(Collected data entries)
*-*-*

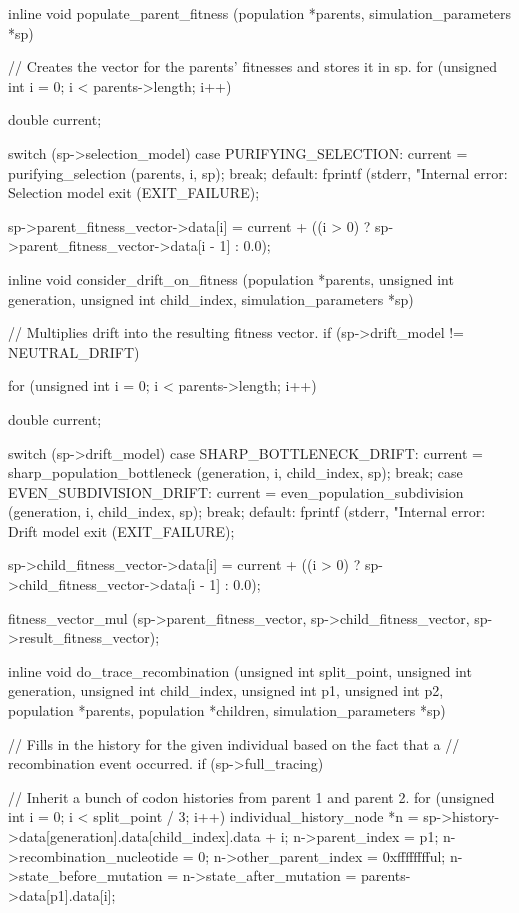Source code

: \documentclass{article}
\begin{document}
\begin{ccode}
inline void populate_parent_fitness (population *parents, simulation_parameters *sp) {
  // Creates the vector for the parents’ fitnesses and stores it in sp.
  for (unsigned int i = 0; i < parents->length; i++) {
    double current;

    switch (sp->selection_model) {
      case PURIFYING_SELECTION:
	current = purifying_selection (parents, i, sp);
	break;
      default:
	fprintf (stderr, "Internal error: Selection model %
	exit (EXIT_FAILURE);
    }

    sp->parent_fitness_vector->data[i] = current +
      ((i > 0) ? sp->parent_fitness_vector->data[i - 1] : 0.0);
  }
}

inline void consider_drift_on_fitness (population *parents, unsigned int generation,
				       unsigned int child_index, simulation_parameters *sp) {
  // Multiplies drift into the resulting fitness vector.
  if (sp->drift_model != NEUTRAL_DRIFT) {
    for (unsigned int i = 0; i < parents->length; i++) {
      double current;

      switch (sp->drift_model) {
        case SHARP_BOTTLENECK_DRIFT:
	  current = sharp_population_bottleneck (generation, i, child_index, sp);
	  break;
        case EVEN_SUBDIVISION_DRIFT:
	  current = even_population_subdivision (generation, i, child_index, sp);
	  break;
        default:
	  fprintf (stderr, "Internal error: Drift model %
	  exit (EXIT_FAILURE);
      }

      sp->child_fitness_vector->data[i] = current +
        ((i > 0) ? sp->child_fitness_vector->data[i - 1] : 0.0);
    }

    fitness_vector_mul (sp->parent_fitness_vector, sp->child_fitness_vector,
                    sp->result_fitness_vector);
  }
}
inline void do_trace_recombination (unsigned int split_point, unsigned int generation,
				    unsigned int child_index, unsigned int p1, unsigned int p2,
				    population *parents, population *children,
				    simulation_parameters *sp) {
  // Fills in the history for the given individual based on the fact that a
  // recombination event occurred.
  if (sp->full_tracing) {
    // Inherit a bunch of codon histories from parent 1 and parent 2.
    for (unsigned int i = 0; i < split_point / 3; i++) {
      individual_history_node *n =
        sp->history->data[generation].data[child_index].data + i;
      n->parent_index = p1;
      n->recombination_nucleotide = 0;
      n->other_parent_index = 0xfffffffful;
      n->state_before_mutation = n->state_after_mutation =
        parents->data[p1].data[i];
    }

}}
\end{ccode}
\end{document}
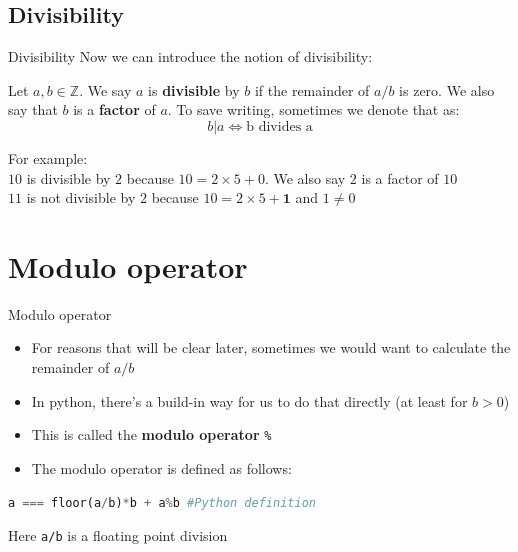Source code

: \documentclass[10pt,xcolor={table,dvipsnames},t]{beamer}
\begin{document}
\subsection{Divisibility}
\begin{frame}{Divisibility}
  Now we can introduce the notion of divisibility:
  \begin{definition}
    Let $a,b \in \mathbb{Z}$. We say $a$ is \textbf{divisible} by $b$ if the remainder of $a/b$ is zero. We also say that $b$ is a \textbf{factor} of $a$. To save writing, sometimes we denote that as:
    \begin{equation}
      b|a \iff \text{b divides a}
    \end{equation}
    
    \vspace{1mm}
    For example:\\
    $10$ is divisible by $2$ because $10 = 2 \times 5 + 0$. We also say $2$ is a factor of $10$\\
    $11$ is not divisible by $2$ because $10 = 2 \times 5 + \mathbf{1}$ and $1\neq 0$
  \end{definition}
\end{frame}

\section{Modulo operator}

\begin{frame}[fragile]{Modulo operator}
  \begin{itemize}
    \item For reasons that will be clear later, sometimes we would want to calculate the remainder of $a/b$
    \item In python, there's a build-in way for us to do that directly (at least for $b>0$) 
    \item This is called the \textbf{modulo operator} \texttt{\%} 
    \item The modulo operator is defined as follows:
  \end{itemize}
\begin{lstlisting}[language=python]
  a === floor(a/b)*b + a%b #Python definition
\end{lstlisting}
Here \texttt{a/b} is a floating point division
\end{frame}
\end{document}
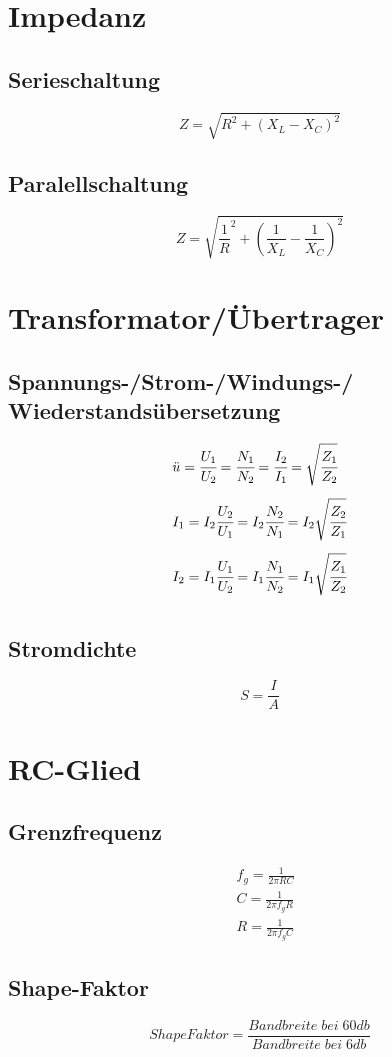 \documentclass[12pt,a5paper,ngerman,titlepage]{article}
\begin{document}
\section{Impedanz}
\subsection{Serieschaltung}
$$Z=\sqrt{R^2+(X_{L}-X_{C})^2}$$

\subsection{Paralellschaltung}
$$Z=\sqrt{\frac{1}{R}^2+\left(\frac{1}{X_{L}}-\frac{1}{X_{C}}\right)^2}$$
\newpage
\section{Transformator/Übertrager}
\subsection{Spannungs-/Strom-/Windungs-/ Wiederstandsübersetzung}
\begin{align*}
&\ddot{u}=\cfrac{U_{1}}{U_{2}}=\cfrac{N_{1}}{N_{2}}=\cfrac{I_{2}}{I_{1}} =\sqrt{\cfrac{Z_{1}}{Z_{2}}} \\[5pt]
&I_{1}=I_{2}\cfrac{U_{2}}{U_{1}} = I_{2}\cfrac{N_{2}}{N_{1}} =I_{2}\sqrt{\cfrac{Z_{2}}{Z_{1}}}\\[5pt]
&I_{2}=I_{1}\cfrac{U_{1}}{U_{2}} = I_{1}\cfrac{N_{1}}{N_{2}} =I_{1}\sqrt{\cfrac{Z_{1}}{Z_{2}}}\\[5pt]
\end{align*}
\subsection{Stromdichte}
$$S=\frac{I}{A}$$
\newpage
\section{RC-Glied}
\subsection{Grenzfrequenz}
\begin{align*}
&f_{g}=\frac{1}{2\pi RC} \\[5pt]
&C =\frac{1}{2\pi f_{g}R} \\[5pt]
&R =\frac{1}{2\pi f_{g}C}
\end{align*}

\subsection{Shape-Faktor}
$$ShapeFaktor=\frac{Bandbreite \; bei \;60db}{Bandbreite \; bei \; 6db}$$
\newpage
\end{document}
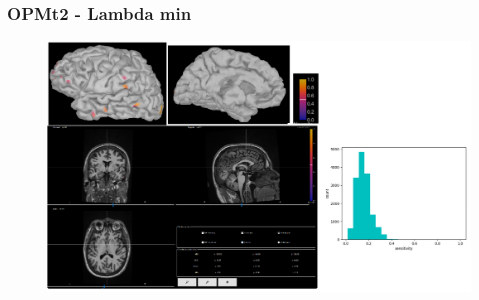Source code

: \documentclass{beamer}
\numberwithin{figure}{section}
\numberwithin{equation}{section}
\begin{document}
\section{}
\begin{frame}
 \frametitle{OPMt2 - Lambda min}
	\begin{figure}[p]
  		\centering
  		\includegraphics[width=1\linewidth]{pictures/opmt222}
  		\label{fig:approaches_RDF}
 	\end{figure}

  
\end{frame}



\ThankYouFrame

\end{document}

*-*-*

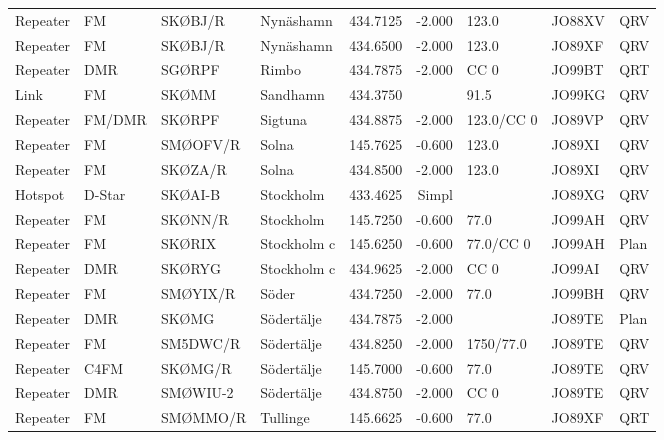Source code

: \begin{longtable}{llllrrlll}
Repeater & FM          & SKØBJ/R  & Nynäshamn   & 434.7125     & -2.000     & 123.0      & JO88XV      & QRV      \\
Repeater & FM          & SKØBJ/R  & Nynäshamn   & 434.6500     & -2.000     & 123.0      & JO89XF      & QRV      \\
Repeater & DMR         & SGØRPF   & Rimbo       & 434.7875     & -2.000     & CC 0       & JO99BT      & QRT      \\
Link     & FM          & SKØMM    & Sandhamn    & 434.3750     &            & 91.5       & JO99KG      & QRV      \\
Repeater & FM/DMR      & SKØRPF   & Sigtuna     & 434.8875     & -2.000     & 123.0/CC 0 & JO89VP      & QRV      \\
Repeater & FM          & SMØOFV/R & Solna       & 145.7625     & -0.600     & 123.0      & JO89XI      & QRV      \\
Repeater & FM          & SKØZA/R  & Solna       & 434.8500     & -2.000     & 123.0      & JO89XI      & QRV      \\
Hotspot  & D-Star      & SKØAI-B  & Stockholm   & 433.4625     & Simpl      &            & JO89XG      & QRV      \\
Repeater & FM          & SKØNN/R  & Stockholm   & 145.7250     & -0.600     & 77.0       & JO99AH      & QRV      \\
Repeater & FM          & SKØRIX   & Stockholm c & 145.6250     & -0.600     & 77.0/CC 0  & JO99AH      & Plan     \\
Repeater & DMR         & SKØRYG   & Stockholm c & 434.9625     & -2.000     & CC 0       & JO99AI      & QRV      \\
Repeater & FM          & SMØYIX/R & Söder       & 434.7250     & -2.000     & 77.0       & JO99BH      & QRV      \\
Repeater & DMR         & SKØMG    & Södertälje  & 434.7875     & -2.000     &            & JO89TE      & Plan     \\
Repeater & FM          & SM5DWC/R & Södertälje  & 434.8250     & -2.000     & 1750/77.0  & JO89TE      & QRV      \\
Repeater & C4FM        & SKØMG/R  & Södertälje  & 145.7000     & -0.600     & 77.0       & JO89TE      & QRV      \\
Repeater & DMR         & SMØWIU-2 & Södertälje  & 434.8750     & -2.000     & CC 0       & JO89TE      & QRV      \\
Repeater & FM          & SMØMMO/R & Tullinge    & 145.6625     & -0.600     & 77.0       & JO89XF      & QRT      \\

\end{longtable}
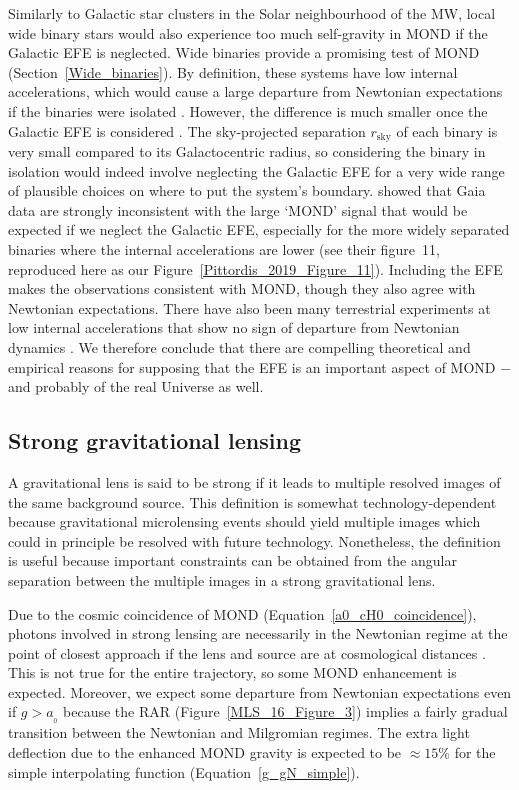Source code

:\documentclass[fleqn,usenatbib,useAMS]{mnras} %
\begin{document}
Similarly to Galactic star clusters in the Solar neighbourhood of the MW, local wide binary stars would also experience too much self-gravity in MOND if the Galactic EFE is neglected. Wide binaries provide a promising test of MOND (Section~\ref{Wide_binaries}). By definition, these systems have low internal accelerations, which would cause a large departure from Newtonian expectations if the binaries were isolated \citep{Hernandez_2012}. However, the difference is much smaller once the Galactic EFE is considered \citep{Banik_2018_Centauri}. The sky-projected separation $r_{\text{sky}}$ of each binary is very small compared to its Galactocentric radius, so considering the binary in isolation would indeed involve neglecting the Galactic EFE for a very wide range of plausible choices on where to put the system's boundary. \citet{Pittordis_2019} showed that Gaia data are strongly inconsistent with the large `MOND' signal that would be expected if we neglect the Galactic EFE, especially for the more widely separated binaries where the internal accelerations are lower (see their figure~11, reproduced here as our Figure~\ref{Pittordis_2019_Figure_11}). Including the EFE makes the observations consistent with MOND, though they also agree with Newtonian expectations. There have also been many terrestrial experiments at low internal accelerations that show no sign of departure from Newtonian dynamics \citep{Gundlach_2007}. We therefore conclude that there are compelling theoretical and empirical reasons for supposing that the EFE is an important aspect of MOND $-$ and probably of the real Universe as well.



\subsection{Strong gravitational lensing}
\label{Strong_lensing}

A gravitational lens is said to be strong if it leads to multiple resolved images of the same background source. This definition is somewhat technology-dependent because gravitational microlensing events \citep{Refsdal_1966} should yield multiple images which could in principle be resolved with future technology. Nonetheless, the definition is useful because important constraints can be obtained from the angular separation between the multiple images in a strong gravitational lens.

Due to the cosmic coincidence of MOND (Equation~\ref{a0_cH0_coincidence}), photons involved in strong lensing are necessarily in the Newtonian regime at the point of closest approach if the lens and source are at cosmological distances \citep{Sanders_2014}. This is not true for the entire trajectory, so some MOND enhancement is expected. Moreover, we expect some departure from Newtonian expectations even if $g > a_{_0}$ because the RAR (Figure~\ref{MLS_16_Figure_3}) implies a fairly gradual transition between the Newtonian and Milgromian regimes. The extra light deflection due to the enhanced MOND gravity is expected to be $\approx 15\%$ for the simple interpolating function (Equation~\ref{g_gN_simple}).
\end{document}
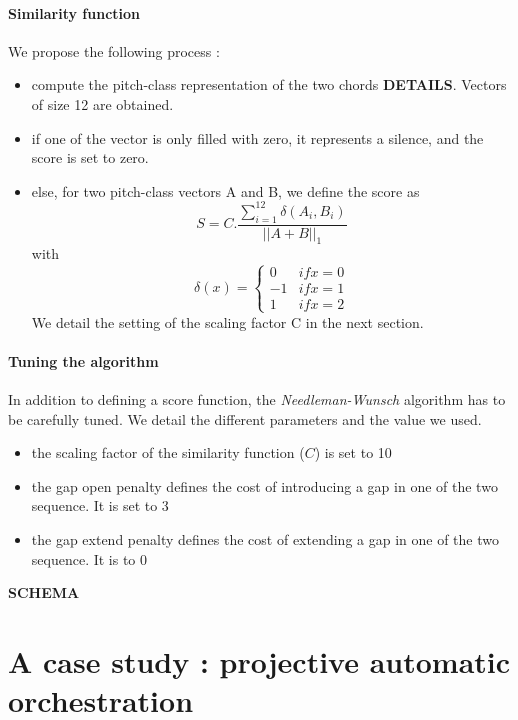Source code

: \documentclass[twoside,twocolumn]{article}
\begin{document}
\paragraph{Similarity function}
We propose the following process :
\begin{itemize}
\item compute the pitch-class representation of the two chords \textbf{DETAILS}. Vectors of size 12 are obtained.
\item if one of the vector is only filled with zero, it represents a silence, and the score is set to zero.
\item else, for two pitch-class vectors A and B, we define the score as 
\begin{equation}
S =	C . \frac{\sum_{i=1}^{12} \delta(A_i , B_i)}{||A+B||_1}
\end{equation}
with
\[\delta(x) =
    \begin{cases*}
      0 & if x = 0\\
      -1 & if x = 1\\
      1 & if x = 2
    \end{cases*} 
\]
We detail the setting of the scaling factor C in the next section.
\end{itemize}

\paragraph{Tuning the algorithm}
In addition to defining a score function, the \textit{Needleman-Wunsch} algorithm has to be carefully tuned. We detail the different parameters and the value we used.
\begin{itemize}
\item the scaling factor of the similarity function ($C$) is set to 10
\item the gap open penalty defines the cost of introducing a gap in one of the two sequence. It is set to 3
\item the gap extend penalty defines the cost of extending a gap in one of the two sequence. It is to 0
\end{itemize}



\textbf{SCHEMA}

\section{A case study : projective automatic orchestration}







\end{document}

*-*-*

EXERCISE INSTRUCTIONS
Print from the line containing "n->other_parent_index = 0xfffffffful;" through the line containing "least for $b>0$)" in the data above, exactly as the lines stand, and omit every picture.

PROBLEM SOLUTION
      n->other_parent_index = 0xfffffffful;
      n->state_before_mutation = n->state_after_mutation =
        parents->data[p1].data[i];
    }

}}
\end{ccode}
\end{document}
Source code

: \documentclass[10pt,xcolor={table,dvipsnames},t]{beamer}
\begin{document}
\subsection{Divisibility}
\begin{frame}{Divisibility}
  Now we can introduce the notion of divisibility:
  \begin{definition}
    Let $a,b \in \mathbb{Z}$. We say $a$ is \textbf{divisible} by $b$ if the remainder of $a/b$ is zero. We also say that $b$ is a \textbf{factor} of $a$. To save writing, sometimes we denote that as:
    \begin{equation}
      b|a \iff \text{b divides a}
    \end{equation}
    
    \vspace{1mm}
    For example:\\
    $10$ is divisible by $2$ because $10 = 2 \times 5 + 0$. We also say $2$ is a factor of $10$\\
    $11$ is not divisible by $2$ because $10 = 2 \times 5 + \mathbf{1}$ and $1\neq 0$
  \end{definition}
\end{frame}

\section{Modulo operator}

\begin{frame}[fragile]{Modulo operator}
  \begin{itemize}
    \item For reasons that will be clear later, sometimes we would want to calculate the remainder of $a/b$
    \item In python, there's a build-in way for us to do that directly (at least for $b>0$) 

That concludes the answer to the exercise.